Dans le cadre du 375e anniversaire de la Ville de Montréal, Métro s'est associé avec l’Université Concordia pour vous faire découvrir des quartiers fascinants par leur passé et leur présent. Ce mois-ci: Le Plateau.

Géographie
· Le Plateau est un des quartiers composant l’arrondissement du Plateau-Mont-Royal, lequel inclut aussi les quartiers Mile End et Milton-Parc. L’arrondissement est délimité grosso modo au nord et à l’est par la voie ferrée du Canadien Pacifique (CP), à l’ouest par l’avenue Parc et au sud par la rue Sherbrooke.

· Le Plateau tient son nom de son emplacement géographique. Il occupe en effet une terrasse en hauteur par rapport au Vieux-Montréal. Autrefois, d’ailleurs, on appelait Côte-à-Baron la dénivellation entre les rues Ontario et Sherbrooke, pour bien marquer l’effort qu’il fallait faire pour y parvenir.

Hier

· Le développement progressif de Ville-Marie, au XVIIe siècle, favorise la conversion du Plateau en terres agricoles. En 1714, alors que l’économie de la colonie de la Nouvelle-France repose essentiellement sur le commerce des pelleteries, une première tannerie (celle de Jean-Louis Plessis dit Bélair) est construite à distance de la ville, en bordure d’un ruisseau qui descend du Mont-Royal. L’entreprise s’établit au coin de ce qui est aujourd’hui l’avenue du Mont-Royal et de la rue Henri-Julien.
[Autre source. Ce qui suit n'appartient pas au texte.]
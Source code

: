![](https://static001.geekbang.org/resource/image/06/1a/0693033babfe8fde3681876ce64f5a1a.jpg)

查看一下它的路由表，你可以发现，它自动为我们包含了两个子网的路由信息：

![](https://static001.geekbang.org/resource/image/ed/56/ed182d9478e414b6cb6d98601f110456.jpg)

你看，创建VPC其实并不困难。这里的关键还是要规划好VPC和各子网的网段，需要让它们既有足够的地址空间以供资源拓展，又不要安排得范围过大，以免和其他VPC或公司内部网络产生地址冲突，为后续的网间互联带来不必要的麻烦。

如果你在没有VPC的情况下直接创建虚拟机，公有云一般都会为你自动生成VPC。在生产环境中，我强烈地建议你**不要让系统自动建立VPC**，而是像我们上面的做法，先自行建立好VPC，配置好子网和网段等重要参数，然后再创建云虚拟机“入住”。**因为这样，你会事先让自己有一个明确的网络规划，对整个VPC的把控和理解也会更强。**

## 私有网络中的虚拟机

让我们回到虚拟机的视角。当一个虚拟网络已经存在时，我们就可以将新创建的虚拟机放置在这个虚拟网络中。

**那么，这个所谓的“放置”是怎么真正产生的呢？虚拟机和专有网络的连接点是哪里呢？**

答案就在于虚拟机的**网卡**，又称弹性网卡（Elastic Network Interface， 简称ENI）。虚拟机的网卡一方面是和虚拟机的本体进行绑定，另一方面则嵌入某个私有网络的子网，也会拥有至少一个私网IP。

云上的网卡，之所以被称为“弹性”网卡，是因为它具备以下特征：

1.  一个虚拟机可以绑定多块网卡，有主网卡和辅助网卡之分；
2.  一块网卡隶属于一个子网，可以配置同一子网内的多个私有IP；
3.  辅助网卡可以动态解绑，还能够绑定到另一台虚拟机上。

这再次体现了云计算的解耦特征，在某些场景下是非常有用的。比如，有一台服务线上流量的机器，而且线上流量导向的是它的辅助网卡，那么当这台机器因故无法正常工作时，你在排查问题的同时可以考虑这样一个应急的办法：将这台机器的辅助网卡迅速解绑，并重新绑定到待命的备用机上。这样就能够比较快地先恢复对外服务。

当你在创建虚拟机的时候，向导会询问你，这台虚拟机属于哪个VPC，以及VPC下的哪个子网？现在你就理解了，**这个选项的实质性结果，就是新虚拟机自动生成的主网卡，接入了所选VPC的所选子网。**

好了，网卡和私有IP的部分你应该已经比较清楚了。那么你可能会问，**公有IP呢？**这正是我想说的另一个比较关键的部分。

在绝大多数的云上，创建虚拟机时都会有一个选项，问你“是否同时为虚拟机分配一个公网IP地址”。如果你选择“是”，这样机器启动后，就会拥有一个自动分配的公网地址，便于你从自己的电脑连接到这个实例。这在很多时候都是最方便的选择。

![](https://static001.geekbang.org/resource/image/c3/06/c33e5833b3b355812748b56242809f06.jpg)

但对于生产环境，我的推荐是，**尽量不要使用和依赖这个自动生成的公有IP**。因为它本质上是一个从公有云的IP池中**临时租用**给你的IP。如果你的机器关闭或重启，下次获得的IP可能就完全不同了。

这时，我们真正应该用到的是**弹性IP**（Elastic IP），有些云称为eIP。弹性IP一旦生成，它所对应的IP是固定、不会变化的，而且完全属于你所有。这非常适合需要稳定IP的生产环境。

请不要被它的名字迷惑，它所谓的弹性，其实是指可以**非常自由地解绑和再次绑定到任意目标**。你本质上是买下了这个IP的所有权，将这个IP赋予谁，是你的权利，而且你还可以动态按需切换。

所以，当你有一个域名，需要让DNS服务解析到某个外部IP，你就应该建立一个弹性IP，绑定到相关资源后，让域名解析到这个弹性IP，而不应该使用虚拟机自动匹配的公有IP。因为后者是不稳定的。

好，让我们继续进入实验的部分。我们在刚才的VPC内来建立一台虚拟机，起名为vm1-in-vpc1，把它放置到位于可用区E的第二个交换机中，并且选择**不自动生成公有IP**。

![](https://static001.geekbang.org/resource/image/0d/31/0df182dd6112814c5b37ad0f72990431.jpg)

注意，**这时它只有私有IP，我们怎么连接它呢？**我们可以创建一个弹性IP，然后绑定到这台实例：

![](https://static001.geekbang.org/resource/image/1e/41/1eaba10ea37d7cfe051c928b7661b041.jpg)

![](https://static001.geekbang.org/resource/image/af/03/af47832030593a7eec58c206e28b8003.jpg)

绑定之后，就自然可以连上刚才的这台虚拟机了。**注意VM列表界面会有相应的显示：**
D’autres familles suivent cet exemple et se fixent à proximité afin de travailler à la transformation en cuir des peaux des animaux.

· En 1717, un « grand chemin du Roy » est ouvert pour relier la ville fortifiée à la campagne. C’est l’ancêtre du boulevard Saint-Laurent, connu aussi par son surnom : « la main ». Le boulevard divise Montréal en deux parties, Est et Ouest. Au début du XXe siècle, le Conseil municipal de la Ville de Montréal choisit d’établir la numérotation civique à partir de cette artère, confirmant pour ainsi dire son statut de « méridien de Greenwich » de la métropole.
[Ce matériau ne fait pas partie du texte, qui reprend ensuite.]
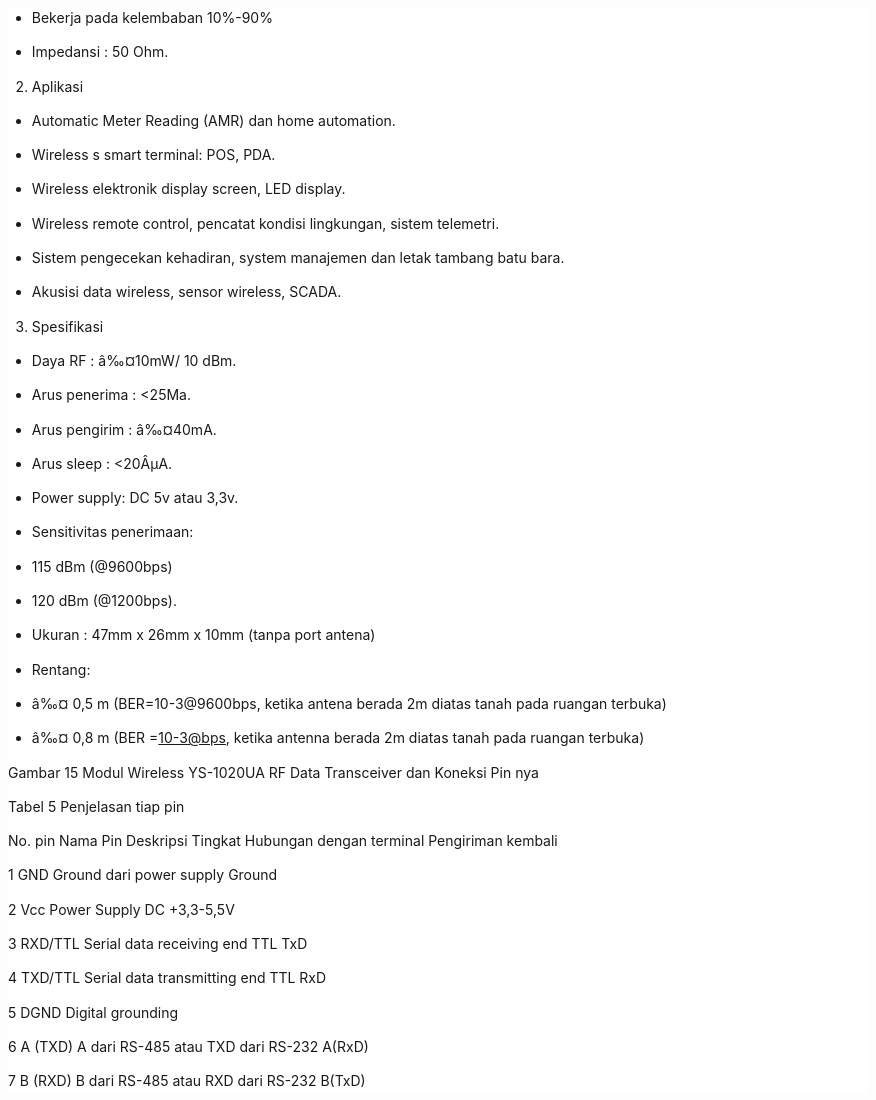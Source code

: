 - Bekerja pada kelembaban 10%-90%  

- Impedansi : 50 Ohm.  

2. Aplikasi  

- Automatic Meter Reading (AMR) dan home automation.  

- Wireless s smart terminal: POS, PDA.  

- Wireless elektronik display screen, LED display.  

- Wireless remote control, pencatat kondisi lingkungan, sistem telemetri.  

- Sistem pengecekan kehadiran, system manajemen dan letak tambang batu bara.  

- Akusisi data wireless, sensor wireless, SCADA.  

3. Spesifikasi  

- Daya RF : â‰¤10mW/ 10 dBm.  

- Arus penerima : <25Ma.  

- Arus pengirim : â‰¤40mA.  

- Arus sleep : <20ÂµA.  

- Power supply: DC 5v atau 3,3v.  

- Sensitivitas penerimaan:  

- 115 dBm (@9600bps)  

- 120 dBm (@1200bps).  

- Ukuran : 47mm x 26mm x 10mm (tanpa port antena)  

- Rentang:  

- â‰¤ 0,5 m (BER=10-3@9600bps, ketika antena berada 2m diatas tanah pada ruangan terbuka)  

- â‰¤ 0,8 m (BER =[10-3@bps](mailto:10-3@bps), ketika antenna berada 2m diatas tanah pada ruangan terbuka)


Gambar 15 Modul Wireless YS-1020UA RF Data Transceiver dan Koneksi Pin nya


Tabel 5 Penjelasan tiap pin  

No. pin Nama Pin Deskripsi Tingkat Hubungan dengan terminal Pengiriman kembali  

1 GND Ground dari power supply Ground  

2 Vcc Power Supply DC +3,3-5,5V  

3 RXD/TTL Serial data receiving end TTL TxD  

4 TXD/TTL Serial data transmitting end TTL RxD  

5 DGND Digital grounding  

6 A (TXD) A dari RS-485 atau TXD dari RS-232 A(RxD)  

7 B (RXD) B dari RS-485 atau RXD dari RS-232 B(TxD)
· Au XIXe siècle, les activités commerciales liées à la tannerie sont supplantées par une nouvelle industrie. On se met à exploiter des carrières qui contiennent des gisements de pierre calcaire de bonne qualité. On y extrait la fameuse pierre grise de Montréal que l’on retrouve autant sur les maisons bourgeoises que sur les édifices publics (l’église Notre-Dame ou le marché Bonsecours). Les ouvriers qui s’activent dans les carrières forment le cœur du Coteau Saint-Louis, créé en 1846, qui est alors familièrement connu sous le nom de « village des pieds-noirs », car les ouvriers des carrières auraient eu l’habitude de se promener pieds nus. Quinze ans plus tard, le territoire du Coteau Saint-Louis est divisé pour créer le village de Saint-Jean-Baptiste, qui occupe un vaste secteur du sud du Plateau actuel. De nombreuses personnes y déménagent afin de profiter d’un environnement résidentiel accessible et paisible, un mouvement qui est accéléré par l’inauguration, en 1864, d’un premier tramway hippomobile sur la rue Saint-Laurent.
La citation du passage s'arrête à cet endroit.